For the state $|x\rangle$, if you repeat the same experiment with this initial state $N$ times, you never get $|1\rangle$ as the outcome. However, if you repeat the same experiment with $|y\rangle$ as the initial state, the probability to get $|1\rangle$ in each copy of the experiment is $\epsilon^2$. The results $|1\rangle$ will appear infrequently, distributed as in a Poisson process.

To prove that the coefficient in front of $|1\rangle$ is nonzero, you need to get the outcome $|1\rangle$ at least once. It will approximately occur after $1/\epsilon^2$ repetitions of the experiment, in your case $10^{40}$ repetitions (clearly, your numbers mean that $|x\rangle$ and $|y\rangle$ are indistinguishable in practice because $10^{40}$ is very large). The probability that you will never get $|1\rangle$ after many more experiments than $10^{40}$ is dropping to zero exponentially.

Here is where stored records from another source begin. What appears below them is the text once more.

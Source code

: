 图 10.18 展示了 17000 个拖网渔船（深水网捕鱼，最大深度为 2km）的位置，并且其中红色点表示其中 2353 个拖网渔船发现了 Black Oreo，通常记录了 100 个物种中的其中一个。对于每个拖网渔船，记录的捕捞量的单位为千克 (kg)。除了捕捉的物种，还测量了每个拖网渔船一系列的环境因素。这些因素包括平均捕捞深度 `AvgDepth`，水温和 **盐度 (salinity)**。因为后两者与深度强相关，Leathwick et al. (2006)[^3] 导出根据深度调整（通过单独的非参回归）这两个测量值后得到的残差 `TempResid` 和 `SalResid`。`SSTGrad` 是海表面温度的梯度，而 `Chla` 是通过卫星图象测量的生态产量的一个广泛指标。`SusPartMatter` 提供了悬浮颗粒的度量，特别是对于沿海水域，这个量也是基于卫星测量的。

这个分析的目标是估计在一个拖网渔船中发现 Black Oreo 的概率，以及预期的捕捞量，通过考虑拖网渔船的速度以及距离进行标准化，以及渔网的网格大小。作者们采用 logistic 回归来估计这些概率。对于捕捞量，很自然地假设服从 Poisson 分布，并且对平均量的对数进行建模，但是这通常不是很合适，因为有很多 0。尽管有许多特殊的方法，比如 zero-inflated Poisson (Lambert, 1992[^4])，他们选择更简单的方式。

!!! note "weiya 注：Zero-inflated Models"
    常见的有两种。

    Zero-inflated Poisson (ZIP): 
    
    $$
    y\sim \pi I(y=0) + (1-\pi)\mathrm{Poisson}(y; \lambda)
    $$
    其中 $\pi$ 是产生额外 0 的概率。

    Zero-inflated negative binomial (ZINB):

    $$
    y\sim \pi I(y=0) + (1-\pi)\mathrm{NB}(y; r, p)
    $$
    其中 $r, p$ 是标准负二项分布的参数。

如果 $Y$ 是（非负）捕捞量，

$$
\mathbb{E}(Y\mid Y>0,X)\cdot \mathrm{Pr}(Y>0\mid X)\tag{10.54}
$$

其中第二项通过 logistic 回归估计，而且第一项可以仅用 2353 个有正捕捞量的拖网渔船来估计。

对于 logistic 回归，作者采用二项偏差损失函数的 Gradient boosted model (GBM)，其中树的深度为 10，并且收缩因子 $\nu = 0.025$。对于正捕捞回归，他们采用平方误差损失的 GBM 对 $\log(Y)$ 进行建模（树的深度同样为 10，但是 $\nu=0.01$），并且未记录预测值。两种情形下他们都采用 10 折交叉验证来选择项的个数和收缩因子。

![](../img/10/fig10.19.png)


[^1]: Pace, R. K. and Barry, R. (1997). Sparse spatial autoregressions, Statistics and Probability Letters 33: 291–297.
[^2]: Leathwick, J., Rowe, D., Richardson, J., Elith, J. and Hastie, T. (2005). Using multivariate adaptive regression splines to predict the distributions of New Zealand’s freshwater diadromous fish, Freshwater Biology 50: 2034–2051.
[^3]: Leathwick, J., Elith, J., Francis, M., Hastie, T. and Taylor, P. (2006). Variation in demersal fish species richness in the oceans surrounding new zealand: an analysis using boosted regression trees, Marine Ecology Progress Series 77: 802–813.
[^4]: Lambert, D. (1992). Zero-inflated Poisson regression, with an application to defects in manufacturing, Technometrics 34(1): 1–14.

If you want to measure $\epsilon$ with a relative error $\delta$, you need roughly $1/\delta^2\epsilon^2$ copies of the experiment because the relative errors in a measured quantity goes down like $1/\sqrt{N}$.

One should use all these situations for emphasizing the main difference between classical and quantum physics: in classical physics, small changes of the state imply small changes in the things we can measure. In quantum physics, small changes of the state vector may bring large changes in the outcome of a single experiment, but the probability of such a large change is very small.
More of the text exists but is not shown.